■ To do ■
Among the entries below, only the lines starting at the one with "- **Synchronization and" and ending at the one with "### 3.3. O-RAN Central Unit (O-CU)", both included, are to be printed exactly.
___ Given records
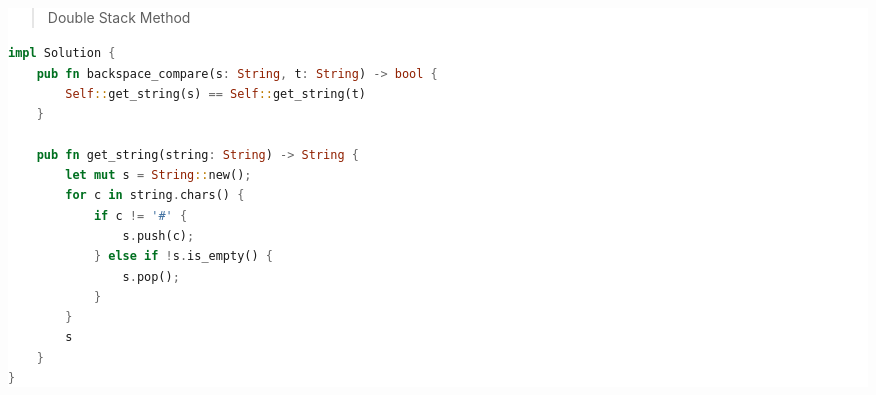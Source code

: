 > Double Stack Method

```rust
impl Solution {
    pub fn backspace_compare(s: String, t: String) -> bool {
        Self::get_string(s) == Self::get_string(t)
    }

    pub fn get_string(string: String) -> String {
        let mut s = String::new();
        for c in string.chars() {
            if c != '#' {
                s.push(c);
            } else if !s.is_empty() {
                s.pop();
            }
        }
        s
    }
}
```
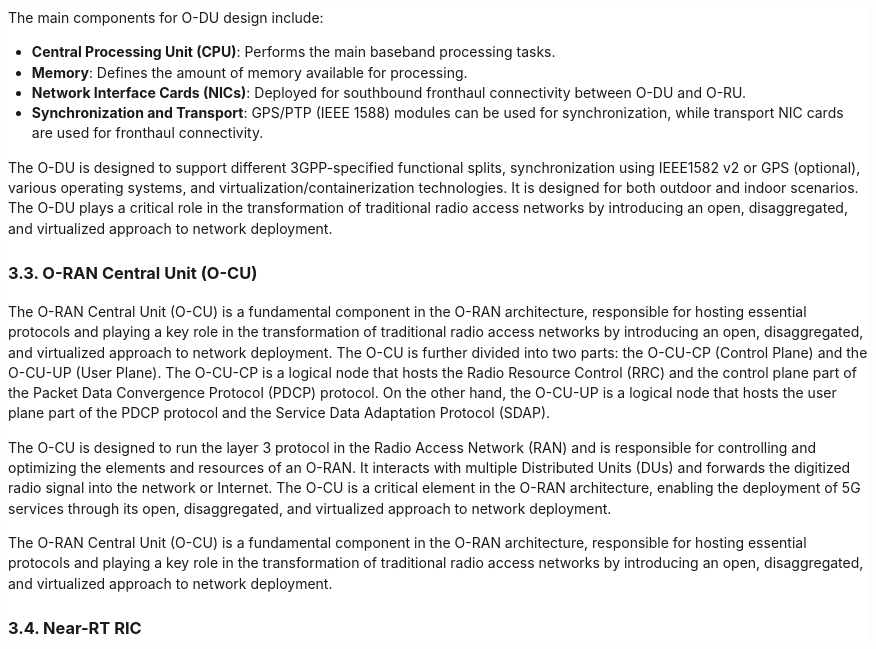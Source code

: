 The main components for O-DU design include:
- **Central Processing Unit (CPU)**: Performs the main baseband processing tasks.
- **Memory**: Defines the amount of memory available for processing.
- **Network Interface Cards (NICs)**: Deployed for southbound fronthaul connectivity between O-DU and O-RU.
- **Synchronization and Transport**: GPS/PTP (IEEE 1588) modules can be used for synchronization, while transport NIC cards are used for fronthaul connectivity.

The O-DU is designed to support different 3GPP-specified functional splits, synchronization using IEEE1582 v2 or GPS (optional), various operating systems, and virtualization/containerization technologies. It is designed for both outdoor and indoor scenarios. The O-DU plays a critical role in the transformation of traditional radio access networks by introducing an open, disaggregated, and virtualized approach to network deployment.

### 3.3. O-RAN Central Unit (O-CU)
The O-RAN Central Unit (O-CU) is a fundamental component in the O-RAN architecture, responsible for hosting essential protocols and playing a key role in the transformation of traditional radio access networks by introducing an open, disaggregated, and virtualized approach to network deployment. The O-CU is further divided into two parts: the O-CU-CP (Control Plane) and the O-CU-UP (User Plane). The O-CU-CP is a logical node that hosts the Radio Resource Control (RRC) and the control plane part of the Packet Data Convergence Protocol (PDCP) protocol. On the other hand, the O-CU-UP is a logical node that hosts the user plane part of the PDCP protocol and the Service Data Adaptation Protocol (SDAP).

The O-CU is designed to run the layer 3 protocol in the Radio Access Network (RAN) and is responsible for controlling and optimizing the elements and resources of an O-RAN. It interacts with multiple Distributed Units (DUs) and forwards the digitized radio signal into the network or Internet. The O-CU is a critical element in the O-RAN architecture, enabling the deployment of 5G services through its open, disaggregated, and virtualized approach to network deployment.

The O-RAN Central Unit (O-CU) is a fundamental component in the O-RAN architecture, responsible for hosting essential protocols and playing a key role in the transformation of traditional radio access networks by introducing an open, disaggregated, and virtualized approach to network deployment.

### 3.4. Near-RT RIC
______
■ Answer space ■
- **Synchronization and Transport**: GPS/PTP (IEEE 1588) modules can be used for synchronization, while transport NIC cards are used for fronthaul connectivity.

The O-DU is designed to support different 3GPP-specified functional splits, synchronization using IEEE1582 v2 or GPS (optional), various operating systems, and virtualization/containerization technologies. It is designed for both outdoor and indoor scenarios. The O-DU plays a critical role in the transformation of traditional radio access networks by introducing an open, disaggregated, and virtualized approach to network deployment.

### 3.3. O-RAN Central Unit (O-CU)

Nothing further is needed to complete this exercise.